A Urtélia, sempre atenciosa, enviou-me um texto muito completo sobre Frei António das Chagas que eu adaptei, deixando para publicação no O Despertar, apenas o que considerei importante dando, assim, sequência aos últimos escritos meus. Obrigado Urtélia.
António da Fonseca Soares ou Padre António da Fonseca ou Frei António das Chagas foi um homem ousado e de génio arrebatado que deixou lendárias muitas das suas proezas. A vida, tal como a obra de Frei António das Chagas ilustram bem a mentalidade barroca da época, ambas cheias de contrastes e peripécias.

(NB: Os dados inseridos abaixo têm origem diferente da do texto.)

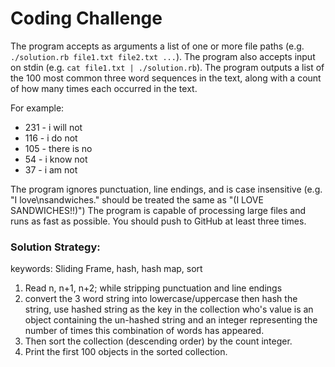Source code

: # Coding Challenge

The program accepts as arguments a list of one or more file paths (e.g. `./solution.rb file1.txt file2.txt ...`).
The program also accepts input on stdin (e.g. `cat file1.txt | ./solution.rb`).
The program outputs a list of the 100 most common three word sequences in the text, along with a count of how many times each occurred in the text.

For example:
*   231 - i will not
*   116 - i do not
*   105 - there is no
*   54 - i know not
*   37 - i am not

The program ignores punctuation, line endings, and is case insensitive (e.g. "I love\nsandwiches." should be treated the same as "(I LOVE SANDWICHES!!)")
The program is capable of processing large files and runs as fast as possible.
You should push to GitHub at least three times.


### Solution Strategy:

keywords: Sliding Frame, hash, hash map, sort

  1. Read n, n+1, n+2; while stripping punctuation and line endings
  2.   convert the 3 word string into lowercase/uppercase then hash the string, use hashed string as the key in the collection who's value is an object containing the un-hashed string and an integer representing the number of times this combination of words has appeared.
  3. Then sort the collection (descending order) by the count integer.
  4. Print the first 100 objects in the sorted collection.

Poeta e prosador, deixou, em quase todos os cancioneiros manuscritos da época, expresso o seu talento, nomeadamente, nos dois mais importantes, a Fénix Renascida e o Postilhão de Apolo, obras suas.
Escreveu nos mais diversos géneros poéticos: sonetos, madrigais, romances, décimas, glosas e dois poemas heróicos — Mourão Restaurado e Canto Panegírico à Vitória de Elvas. A perfeição das formas e a temática dos seus poemas centra-se sobretudo na efemeridade da vida, nos desenganos a que estamos sujeitos, mas também em assuntos de circunstância.
Bastante apreciado como poeta, atingiu também grande fama como pregador, devido ao modo pouco convencional de pregar. Na prédica, havia quem lhe estranhasse a forma como organizava as procissões de penitência e como se esbofeteava no púlpito, chegando a atirar com o crucifixo para cima do auditório, desde que isso fizesse passar a sua mensagem de uma forma mais clara.
Os seus sermões, sem as agudezas do cultismo e conceptismo, estão reunidos nos Sermões Genuínos, embora as Cartas Espirituais, sejam consideradas a sua obra-prima. Composta por 268 cartas escritas num estilo pitoresco, a obra dá a conhecer melhor o homem que em Lisboa era tratado pelo singelo nome de «o fradinho», e coloca-o entre os grandes cultores da prosa barroca.
Vamos agora oferecer aos leitores um Soneto, obra-prima do trocadilho, escrito no século XVII por Frei António das Chagas. Assim o fazemos para dar corpo aos dois textos anteriores já publicados. Hoje são os trocadilhos que, quando bem enquadrados pelos autores nas suas publicações, ensinam o povo e transformam-nos em aquietas obras de arte. Aqui fica um poema-soneto do «Fradinho» com a designação CONTA E TEMPO (Trocadilho). Leiam – no com atento, caros amigos.
Deus pede estrita conta de meu tempo.
E eu vou, do meu tempo, dar-lhe conta.
Mas, como dar, sem tempo, tanta conta,
Eu, que gastei, sem conta, tanto tempo?
Para dar minha conta feita a tempo,
O tempo me foi dado, e não fiz conta.
Não quis, sobrando tempo, fazer conta.
Hoje, quero fazer conta, e não há tempo.
Oh, vós, que tendes tempo sem ter conta,
Não gasteis vosso tempo em passatempo.
Cuidai, enquanto é tempo, em fazer conta!
Pois, aqueles que, sem conta, gastam tempo,
Quando o tempo chegar, de prestar conta,
Chorarão, como eu, o não ter tempo…
Glorifico o Talento, Digo Eu.
(A minha vénia agradecida à Wikipédia, a Enciclopédia Livre e à Urtélia Silva, sem as quais não seria possível a publicação (ainda que o teor enviado tenha sido modificado de forma muito ajustada).